I'm never one to give lessons at the table, but Carlos had determined that I was only raising with ultra-premium hands and big flops, passively calling just about everything else, and was nice enough to tell me so. At that time, I thought he was dead wrong. No way was I a calling station. The results speak for themselves, however: I lasted 10 hours, but after 10 hours my last chips were thrown into a pot pushed to somebody else. The only hand of significance I remember was flopping a set of aces, and I'm pretty sure my opponent folded on the flop after I nearly creamed my pants when the ace hit the board. So much for my poker face.

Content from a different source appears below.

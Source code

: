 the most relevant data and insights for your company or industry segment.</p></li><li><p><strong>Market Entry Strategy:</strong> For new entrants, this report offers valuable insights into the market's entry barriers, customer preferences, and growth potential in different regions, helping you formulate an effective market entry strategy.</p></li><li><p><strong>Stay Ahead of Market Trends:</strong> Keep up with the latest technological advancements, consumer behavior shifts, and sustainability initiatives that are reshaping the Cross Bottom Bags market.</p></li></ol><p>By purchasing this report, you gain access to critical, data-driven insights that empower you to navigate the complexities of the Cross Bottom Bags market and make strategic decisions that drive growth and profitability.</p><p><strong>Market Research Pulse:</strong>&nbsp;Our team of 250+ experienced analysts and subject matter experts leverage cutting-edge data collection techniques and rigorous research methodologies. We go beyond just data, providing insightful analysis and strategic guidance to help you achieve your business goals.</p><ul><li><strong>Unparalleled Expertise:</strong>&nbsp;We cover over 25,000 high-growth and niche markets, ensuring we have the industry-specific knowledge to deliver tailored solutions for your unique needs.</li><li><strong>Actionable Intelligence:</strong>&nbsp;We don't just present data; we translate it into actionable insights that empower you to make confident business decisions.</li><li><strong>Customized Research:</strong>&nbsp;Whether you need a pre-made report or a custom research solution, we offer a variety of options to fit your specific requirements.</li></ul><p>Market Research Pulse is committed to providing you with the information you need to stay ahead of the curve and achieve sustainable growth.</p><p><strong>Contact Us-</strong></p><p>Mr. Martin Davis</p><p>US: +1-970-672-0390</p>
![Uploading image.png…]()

At 7am, I staggered out into the early Vegas sunshine, my foot starting to throb painfully from what would turn out to be a very, very bad infection [to quote the doctor I saw when I got back to New York: "If you had waited another day or two to see me, you might not have had this foot"]. The indisputable fact: I was a loser. My first time I played poker in a casino, I went broke. In fact, my first two or three times, I was a loser, and the fourth I broke even. I was so sure before I went to Vegas that I could play, that I was better than many of my opponents because I studied poker, because I played online, because I played weekly tournaments with my friends. In the end, I was just another donkey at the beginning of a very long, very steep learning curve that I'm still climbing today.
That trip was a series of firsts for me: my first time to Los Angeles; the first time I met Leah, who wound up playing the role of "degenerate's girlfriend" for over a year after I moved to LA, although she herself was no saint (it is to my unending discredit that I never told my parents about her. I certainly wasn't ashamed; I'm just not sure how I would have told my parents "I'm dating a 19-year-old stripper"); my first time swimming in the Pacific; my first of many times driving up the 15 to Las Vegas; my first time in Vegas; and my first time playing poker inside a casino. I was no stranger to casinos, having spent most of my life within easy driving distance of the craps tables of Atlantic City and (later) Foxwoods, and I was no stranger to poker, having spent most of my teenage Friday nights in somebody or other's basement playing poker variants with colorful names like Guts and MoFo, and many college and law school nights playing games like Baseball and Anaconda. It just never occurred to me to put casinos and poker together until I started playing no limit holdem with the UCB boys in Spring 2003.
What a strange trip it's been since. I have to honestly say that I never pushed myself hard enough, never learned as much as I should have, never improved and moved up in limits as much as I could have. To only be at 20/40 four years later is shameful in some ways. But I'm glad that my first time didn't turn into my only time. It would have been very easy to give up, to call it quits, especially since I was still wary of putting money into online poker sites. I'm also glad that my first time didn't turn into my "all the time", because as much as I love poker, like anything else it can quickly become a fucking grind. Poker is best served as one of many hobbies for me, something at which I've definitely improved, and can play for not insignificant amounts of money, but that will never make or break me or become my life.
God only knows what might have happened if I had left the casino a winner that first time.